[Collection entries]

-=-=-

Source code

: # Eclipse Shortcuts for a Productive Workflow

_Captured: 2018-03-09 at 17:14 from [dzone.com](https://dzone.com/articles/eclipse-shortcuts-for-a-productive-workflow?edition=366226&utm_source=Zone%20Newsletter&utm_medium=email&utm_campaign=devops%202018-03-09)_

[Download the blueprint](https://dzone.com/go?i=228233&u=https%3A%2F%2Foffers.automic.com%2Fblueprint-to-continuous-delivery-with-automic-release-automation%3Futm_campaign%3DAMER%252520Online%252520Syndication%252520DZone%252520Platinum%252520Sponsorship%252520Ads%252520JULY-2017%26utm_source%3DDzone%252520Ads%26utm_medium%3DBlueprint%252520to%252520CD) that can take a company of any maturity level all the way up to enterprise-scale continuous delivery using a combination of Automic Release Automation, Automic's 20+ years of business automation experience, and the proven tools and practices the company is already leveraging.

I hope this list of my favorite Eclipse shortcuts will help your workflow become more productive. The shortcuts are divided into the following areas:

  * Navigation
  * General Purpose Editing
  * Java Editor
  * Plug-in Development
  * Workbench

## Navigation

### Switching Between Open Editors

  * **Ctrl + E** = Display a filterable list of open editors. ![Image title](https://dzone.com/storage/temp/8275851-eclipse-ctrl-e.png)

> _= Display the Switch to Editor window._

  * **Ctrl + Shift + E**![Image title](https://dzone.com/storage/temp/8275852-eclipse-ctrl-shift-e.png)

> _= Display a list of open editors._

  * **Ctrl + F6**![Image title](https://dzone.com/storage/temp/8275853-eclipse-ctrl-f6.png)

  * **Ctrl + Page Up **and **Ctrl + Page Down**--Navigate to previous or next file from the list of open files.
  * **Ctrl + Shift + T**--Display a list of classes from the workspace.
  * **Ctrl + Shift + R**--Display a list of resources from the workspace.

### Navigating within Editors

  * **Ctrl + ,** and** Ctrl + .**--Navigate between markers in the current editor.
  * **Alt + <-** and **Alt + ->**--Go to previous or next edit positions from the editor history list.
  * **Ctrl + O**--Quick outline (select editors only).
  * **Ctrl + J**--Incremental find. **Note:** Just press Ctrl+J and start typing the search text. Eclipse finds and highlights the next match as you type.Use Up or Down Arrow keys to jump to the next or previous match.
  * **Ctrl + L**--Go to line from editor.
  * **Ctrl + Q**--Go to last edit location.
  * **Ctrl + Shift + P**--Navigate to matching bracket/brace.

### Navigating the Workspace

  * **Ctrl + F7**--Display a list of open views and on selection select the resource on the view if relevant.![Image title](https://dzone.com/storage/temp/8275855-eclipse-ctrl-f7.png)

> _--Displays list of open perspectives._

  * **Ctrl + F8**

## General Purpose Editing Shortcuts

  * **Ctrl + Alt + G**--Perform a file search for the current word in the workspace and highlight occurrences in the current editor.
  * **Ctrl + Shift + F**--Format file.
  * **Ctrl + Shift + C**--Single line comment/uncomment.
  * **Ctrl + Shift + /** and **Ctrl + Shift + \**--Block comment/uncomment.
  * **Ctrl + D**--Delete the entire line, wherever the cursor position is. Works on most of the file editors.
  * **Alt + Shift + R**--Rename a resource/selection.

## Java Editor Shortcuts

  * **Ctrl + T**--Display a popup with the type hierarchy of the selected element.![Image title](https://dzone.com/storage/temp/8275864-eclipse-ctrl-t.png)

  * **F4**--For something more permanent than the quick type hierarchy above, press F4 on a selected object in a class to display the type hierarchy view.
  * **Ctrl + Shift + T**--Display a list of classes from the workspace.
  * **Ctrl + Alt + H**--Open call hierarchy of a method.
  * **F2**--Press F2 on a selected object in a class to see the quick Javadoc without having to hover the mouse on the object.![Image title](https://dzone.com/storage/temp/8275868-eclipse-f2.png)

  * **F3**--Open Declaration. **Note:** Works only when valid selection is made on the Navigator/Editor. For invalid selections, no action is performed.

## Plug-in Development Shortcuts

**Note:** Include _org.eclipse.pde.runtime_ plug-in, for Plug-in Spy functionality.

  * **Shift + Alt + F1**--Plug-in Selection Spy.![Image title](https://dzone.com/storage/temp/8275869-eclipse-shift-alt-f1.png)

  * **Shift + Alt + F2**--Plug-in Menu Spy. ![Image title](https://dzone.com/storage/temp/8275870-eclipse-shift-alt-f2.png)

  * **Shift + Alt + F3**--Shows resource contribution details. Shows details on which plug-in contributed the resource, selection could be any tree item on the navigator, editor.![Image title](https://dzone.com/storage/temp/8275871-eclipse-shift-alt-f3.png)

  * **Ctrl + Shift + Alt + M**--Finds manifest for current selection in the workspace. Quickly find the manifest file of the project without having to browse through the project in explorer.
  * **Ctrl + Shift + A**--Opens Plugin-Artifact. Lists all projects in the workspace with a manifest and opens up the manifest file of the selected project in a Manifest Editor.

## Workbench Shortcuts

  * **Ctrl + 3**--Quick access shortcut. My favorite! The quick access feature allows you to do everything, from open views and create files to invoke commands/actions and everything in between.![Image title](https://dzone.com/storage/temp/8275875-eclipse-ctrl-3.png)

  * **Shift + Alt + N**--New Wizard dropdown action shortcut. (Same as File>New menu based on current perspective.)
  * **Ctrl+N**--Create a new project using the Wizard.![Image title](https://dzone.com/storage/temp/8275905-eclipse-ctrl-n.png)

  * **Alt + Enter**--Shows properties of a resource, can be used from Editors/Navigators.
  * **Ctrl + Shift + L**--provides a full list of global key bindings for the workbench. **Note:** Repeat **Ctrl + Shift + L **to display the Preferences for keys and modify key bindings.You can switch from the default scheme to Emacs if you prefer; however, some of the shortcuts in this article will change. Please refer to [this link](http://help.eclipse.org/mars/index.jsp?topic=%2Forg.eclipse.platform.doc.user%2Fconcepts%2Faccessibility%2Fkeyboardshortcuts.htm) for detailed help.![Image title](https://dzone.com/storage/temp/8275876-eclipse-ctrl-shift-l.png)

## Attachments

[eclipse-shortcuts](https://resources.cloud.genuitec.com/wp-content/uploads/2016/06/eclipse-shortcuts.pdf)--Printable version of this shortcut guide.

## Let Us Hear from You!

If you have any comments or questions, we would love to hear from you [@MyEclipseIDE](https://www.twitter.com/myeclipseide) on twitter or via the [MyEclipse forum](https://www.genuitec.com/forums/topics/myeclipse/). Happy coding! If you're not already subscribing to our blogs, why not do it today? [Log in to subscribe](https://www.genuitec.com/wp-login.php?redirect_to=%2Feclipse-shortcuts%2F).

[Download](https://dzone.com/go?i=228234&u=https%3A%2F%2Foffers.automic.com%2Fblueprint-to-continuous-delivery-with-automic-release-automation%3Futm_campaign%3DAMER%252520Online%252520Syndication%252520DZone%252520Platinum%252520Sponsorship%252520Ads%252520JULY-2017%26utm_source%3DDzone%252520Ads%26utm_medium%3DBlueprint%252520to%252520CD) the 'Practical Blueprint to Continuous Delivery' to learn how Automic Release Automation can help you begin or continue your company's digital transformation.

-=-=-

| Action item |
Restate the data word for word, leaving nothing out.

| Response |
Source code

: # Eclipse Shortcuts for a Productive Workflow

_Captured: 2018-03-09 at 17:14 from [dzone.com](https://dzone.com/articles/eclipse-shortcuts-for-a-productive-workflow?edition=366226&utm_source=Zone%20Newsletter&utm_medium=email&utm_campaign=devops%202018-03-09)_

[Download the blueprint](https://dzone.com/go?i=228233&u=https%3A%2F%2Foffers.automic.com%2Fblueprint-to-continuous-delivery-with-automic-release-automation%3Futm_campaign%3DAMER%252520Online%252520Syndication%252520DZone%252520Platinum%252520Sponsorship%252520Ads%252520JULY-2017%26utm_source%3DDzone%252520Ads%26utm_medium%3DBlueprint%252520to%252520CD) that can take a company of any maturity level all the way up to enterprise-scale continuous delivery using a combination of Automic Release Automation, Automic's 20+ years of business automation experience, and the proven tools and practices the company is already leveraging.

I hope this list of my favorite Eclipse shortcuts will help your workflow become more productive. The shortcuts are divided into the following areas:

  * Navigation
  * General Purpose Editing
  * Java Editor
  * Plug-in Development
  * Workbench

## Navigation

### Switching Between Open Editors

  * **Ctrl + E** = Display a filterable list of open editors. ![Image title](https://dzone.com/storage/temp/8275851-eclipse-ctrl-e.png)

> _= Display the Switch to Editor window._

  * **Ctrl + Shift + E**![Image title](https://dzone.com/storage/temp/8275852-eclipse-ctrl-shift-e.png)

> _= Display a list of open editors._

  * **Ctrl + F6**![Image title](https://dzone.com/storage/temp/8275853-eclipse-ctrl-f6.png)

  * **Ctrl + Page Up **and **Ctrl + Page Down**--Navigate to previous or next file from the list of open files.
  * **Ctrl + Shift + T**--Display a list of classes from the workspace.
  * **Ctrl + Shift + R**--Display a list of resources from the workspace.

### Navigating within Editors

  * **Ctrl + ,** and** Ctrl + .**--Navigate between markers in the current editor.
  * **Alt + <-** and **Alt + ->**--Go to previous or next edit positions from the editor history list.
  * **Ctrl + O**--Quick outline (select editors only).
  * **Ctrl + J**--Incremental find. **Note:** Just press Ctrl+J and start typing the search text. Eclipse finds and highlights the next match as you type.Use Up or Down Arrow keys to jump to the next or previous match.
  * **Ctrl + L**--Go to line from editor.
  * **Ctrl + Q**--Go to last edit location.
  * **Ctrl + Shift + P**--Navigate to matching bracket/brace.

### Navigating the Workspace

  * **Ctrl + F7**--Display a list of open views and on selection select the resource on the view if relevant.![Image title](https://dzone.com/storage/temp/8275855-eclipse-ctrl-f7.png)

> _--Displays list of open perspectives._

  * **Ctrl + F8**

## General Purpose Editing Shortcuts

  * **Ctrl + Alt + G**--Perform a file search for the current word in the workspace and highlight occurrences in the current editor.
  * **Ctrl + Shift + F**--Format file.
  * **Ctrl + Shift + C**--Single line comment/uncomment.
  * **Ctrl + Shift + /** and **Ctrl + Shift + \**--Block comment/uncomment.
  * **Ctrl + D**--Delete the entire line, wherever the cursor position is. Works on most of the file editors.
  * **Alt + Shift + R**--Rename a resource/selection.

## Java Editor Shortcuts

  * **Ctrl + T**--Display a popup with the type hierarchy of the selected element.![Image title](https://dzone.com/storage/temp/8275864-eclipse-ctrl-t.png)

  * **F4**--For something more permanent than the quick type hierarchy above, press F4 on a selected object in a class to display the type hierarchy view.
  * **Ctrl + Shift + T**--Display a list of classes from the workspace.
  * **Ctrl + Alt + H**--Open call hierarchy of a method.
  * **F2**--Press F2 on a selected object in a class to see the quick Javadoc without having to hover the mouse on the object.![Image title](https://dzone.com/storage/temp/8275868-eclipse-f2.png)

  * **F3**--Open Declaration. **Note:** Works only when valid selection is made on the Navigator/Editor. For invalid selections, no action is performed.

## Plug-in Development Shortcuts

**Note:** Include _org.eclipse.pde.runtime_ plug-in, for Plug-in Spy functionality.

  * **Shift + Alt + F1**--Plug-in Selection Spy.![Image title](https://dzone.com/storage/temp/8275869-eclipse-shift-alt-f1.png)

  * **Shift + Alt + F2**--Plug-in Menu Spy. ![Image title](https://dzone.com/storage/temp/8275870-eclipse-shift-alt-f2.png)

  * **Shift + Alt + F3**--Shows resource contribution details. Shows details on which plug-in contributed the resource, selection could be any tree item on the navigator, editor.![Image title](https://dzone.com/storage/temp/8275871-eclipse-shift-alt-f3.png)

  * **Ctrl + Shift + Alt + M**--Finds manifest for current selection in the workspace. Quickly find the manifest file of the project without having to browse through the project in explorer.
  * **Ctrl + Shift + A**--Opens Plugin-Artifact. Lists all projects in the workspace with a manifest and opens up the manifest file of the selected project in a Manifest Editor.

## Workbench Shortcuts

  * **Ctrl + 3**--Quick access shortcut. My favorite! The quick access feature allows you to do everything, from open views and create files to invoke commands/actions and everything in between.![Image title](https://dzone.com/storage/temp/8275875-eclipse-ctrl-3.png)

  * **Shift + Alt + N**--New Wizard dropdown action shortcut. (Same as File>New menu based on current perspective.)
  * **Ctrl+N**--Create a new project using the Wizard.![Image title](https://dzone.com/storage/temp/8275905-eclipse-ctrl-n.png)

  * **Alt + Enter**--Shows properties of a resource, can be used from Editors/Navigators.
  * **Ctrl + Shift + L**--provides a full list of global key bindings for the workbench. **Note:** Repeat **Ctrl + Shift + L **to display the Preferences for keys and modify key bindings.You can switch from the default scheme to Emacs if you prefer; however, some of the shortcuts in this article will change. Please refer to [this link](http://help.eclipse.org/mars/index.jsp?topic=%2Forg.eclipse.platform.doc.user%2Fconcepts%2Faccessibility%2Fkeyboardshortcuts.htm) for detailed help.![Image title](https://dzone.com/storage/temp/8275876-eclipse-ctrl-shift-l.png)

## Attachments

[eclipse-shortcuts](https://resources.cloud.genuitec.com/wp-content/uploads/2016/06/eclipse-shortcuts.pdf)--Printable version of this shortcut guide.

## Let Us Hear from You!

If you have any comments or questions, we would love to hear from you [@MyEclipseIDE](https://www.twitter.com/myeclipseide) on twitter or via the [MyEclipse forum](https://www.genuitec.com/forums/topics/myeclipse/). Happy coding! If you're not already subscribing to our blogs, why not do it today? [Log in to subscribe](https://www.genuitec.com/wp-login.php?redirect_to=%2Feclipse-shortcuts%2F).

[Download](https://dzone.com/go?i=228234&u=https%3A%2F%2Foffers.automic.com%2Fblueprint-to-continuous-delivery-with-automic-release-automation%3Futm_campaign%3DAMER%252520Online%252520Syndication%252520DZone%252520Platinum%252520Sponsorship%252520Ads%252520JULY-2017%26utm_source%3DDzone%252520Ads%26utm_medium%3DBlueprint%252520to%252520CD) the 'Practical Blueprint to Continuous Delivery' to learn how Automic Release Automation can help you begin or continue your company's digital transformation.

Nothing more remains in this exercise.